Read through the data, and wherever a line holds the word "tray", write that line out.
*** Block opens ***
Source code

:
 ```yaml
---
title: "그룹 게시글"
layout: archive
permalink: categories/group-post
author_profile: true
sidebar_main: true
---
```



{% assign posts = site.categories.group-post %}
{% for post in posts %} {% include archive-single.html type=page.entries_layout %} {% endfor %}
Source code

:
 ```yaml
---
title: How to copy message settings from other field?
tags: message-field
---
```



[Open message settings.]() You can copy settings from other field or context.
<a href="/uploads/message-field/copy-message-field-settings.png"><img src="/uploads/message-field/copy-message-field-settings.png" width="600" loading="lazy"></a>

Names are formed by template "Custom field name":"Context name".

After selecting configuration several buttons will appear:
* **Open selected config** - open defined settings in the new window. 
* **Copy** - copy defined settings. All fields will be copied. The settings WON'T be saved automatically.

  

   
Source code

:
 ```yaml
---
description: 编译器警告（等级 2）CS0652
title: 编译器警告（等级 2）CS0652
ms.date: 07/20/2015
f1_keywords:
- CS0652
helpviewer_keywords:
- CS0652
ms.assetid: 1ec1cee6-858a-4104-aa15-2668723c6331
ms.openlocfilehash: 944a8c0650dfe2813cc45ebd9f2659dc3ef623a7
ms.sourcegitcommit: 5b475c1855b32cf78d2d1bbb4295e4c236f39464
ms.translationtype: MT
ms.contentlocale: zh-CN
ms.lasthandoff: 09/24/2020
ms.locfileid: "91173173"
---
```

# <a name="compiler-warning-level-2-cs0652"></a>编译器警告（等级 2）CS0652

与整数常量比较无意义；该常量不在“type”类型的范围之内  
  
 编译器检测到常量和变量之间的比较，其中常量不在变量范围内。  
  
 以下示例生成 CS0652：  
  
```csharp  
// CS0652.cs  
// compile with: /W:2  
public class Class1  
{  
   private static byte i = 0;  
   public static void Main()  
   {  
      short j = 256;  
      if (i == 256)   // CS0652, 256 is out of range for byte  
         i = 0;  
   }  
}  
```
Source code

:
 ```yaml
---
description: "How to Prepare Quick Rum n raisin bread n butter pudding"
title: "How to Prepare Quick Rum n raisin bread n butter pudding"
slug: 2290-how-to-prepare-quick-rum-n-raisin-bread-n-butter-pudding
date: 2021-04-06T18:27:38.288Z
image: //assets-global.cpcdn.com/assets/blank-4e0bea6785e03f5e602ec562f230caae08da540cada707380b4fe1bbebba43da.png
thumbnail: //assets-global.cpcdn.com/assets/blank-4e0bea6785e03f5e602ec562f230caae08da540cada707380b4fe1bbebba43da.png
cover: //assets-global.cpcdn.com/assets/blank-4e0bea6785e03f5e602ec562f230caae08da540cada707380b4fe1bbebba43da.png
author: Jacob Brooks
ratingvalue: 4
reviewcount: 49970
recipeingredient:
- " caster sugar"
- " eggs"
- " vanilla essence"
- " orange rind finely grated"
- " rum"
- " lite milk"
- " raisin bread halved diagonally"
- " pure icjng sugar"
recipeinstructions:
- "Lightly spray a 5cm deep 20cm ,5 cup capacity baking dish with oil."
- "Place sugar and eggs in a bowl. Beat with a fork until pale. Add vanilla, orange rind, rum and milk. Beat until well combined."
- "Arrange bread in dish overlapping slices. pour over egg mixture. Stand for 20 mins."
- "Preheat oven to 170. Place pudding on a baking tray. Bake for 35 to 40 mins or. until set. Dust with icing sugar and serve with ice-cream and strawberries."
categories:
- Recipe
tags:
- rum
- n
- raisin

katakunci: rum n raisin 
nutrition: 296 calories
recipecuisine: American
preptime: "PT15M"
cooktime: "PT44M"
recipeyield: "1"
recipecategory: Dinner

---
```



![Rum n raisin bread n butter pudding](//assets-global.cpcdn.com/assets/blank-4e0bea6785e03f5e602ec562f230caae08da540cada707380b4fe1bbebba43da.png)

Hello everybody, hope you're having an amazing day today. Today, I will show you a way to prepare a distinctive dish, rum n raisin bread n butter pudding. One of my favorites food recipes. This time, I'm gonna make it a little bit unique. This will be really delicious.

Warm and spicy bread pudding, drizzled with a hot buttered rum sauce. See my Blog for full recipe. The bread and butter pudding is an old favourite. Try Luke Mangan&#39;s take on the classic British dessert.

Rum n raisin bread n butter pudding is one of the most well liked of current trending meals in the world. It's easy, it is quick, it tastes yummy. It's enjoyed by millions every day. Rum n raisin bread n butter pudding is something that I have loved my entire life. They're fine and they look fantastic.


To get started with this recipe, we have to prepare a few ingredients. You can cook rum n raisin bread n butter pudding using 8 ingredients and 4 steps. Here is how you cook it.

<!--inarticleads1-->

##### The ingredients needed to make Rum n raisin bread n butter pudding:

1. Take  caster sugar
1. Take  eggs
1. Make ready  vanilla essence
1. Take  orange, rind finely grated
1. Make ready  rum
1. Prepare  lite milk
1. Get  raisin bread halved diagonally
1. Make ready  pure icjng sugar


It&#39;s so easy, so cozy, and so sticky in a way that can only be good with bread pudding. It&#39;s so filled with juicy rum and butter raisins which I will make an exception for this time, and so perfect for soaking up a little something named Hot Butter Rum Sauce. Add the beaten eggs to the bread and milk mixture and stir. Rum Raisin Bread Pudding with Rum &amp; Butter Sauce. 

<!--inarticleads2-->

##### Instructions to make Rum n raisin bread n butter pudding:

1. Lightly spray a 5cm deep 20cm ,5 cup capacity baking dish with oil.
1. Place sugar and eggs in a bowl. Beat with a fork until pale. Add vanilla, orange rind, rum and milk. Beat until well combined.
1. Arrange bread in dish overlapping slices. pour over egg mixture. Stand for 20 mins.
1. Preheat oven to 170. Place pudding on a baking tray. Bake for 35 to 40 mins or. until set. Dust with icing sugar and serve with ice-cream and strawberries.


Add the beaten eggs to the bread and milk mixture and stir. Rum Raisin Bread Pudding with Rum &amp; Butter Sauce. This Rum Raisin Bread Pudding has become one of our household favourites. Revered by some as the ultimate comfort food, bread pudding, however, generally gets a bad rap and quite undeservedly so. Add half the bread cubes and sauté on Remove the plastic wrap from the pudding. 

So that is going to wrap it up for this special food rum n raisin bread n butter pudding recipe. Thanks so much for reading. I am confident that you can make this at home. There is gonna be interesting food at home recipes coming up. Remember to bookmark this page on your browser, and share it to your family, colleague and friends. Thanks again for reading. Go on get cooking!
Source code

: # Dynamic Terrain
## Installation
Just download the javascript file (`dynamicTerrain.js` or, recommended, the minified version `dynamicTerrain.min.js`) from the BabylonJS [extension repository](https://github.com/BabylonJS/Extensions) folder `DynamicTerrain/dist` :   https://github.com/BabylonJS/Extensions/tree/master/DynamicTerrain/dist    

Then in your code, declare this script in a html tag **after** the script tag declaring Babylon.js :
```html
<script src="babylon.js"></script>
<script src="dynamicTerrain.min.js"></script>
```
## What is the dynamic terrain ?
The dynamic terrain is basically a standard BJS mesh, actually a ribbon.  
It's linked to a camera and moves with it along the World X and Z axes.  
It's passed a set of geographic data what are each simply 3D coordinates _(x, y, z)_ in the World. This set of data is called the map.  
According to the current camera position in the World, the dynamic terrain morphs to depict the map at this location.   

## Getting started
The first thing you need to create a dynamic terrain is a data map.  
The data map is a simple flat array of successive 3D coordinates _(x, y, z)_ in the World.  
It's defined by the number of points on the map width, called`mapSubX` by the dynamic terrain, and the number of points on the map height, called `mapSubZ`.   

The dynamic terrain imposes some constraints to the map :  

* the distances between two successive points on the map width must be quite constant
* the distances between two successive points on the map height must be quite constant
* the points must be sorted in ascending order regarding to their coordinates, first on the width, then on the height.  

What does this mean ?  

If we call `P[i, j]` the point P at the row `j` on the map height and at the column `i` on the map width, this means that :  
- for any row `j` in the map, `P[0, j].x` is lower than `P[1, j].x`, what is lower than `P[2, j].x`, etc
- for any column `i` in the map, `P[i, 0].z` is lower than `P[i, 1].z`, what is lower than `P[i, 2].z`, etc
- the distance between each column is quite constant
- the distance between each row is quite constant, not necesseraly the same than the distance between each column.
*** Block closes ***
Written reply:
- "Preheat oven to 170. Place pudding on a baking tray. Bake for 35 to 40 mins or. until set. Dust with icing sugar and serve with ice-cream and strawberries."
1. Preheat oven to 170. Place pudding on a baking tray. Bake for 35 to 40 mins or. until set. Dust with icing sugar and serve with ice-cream and strawberries.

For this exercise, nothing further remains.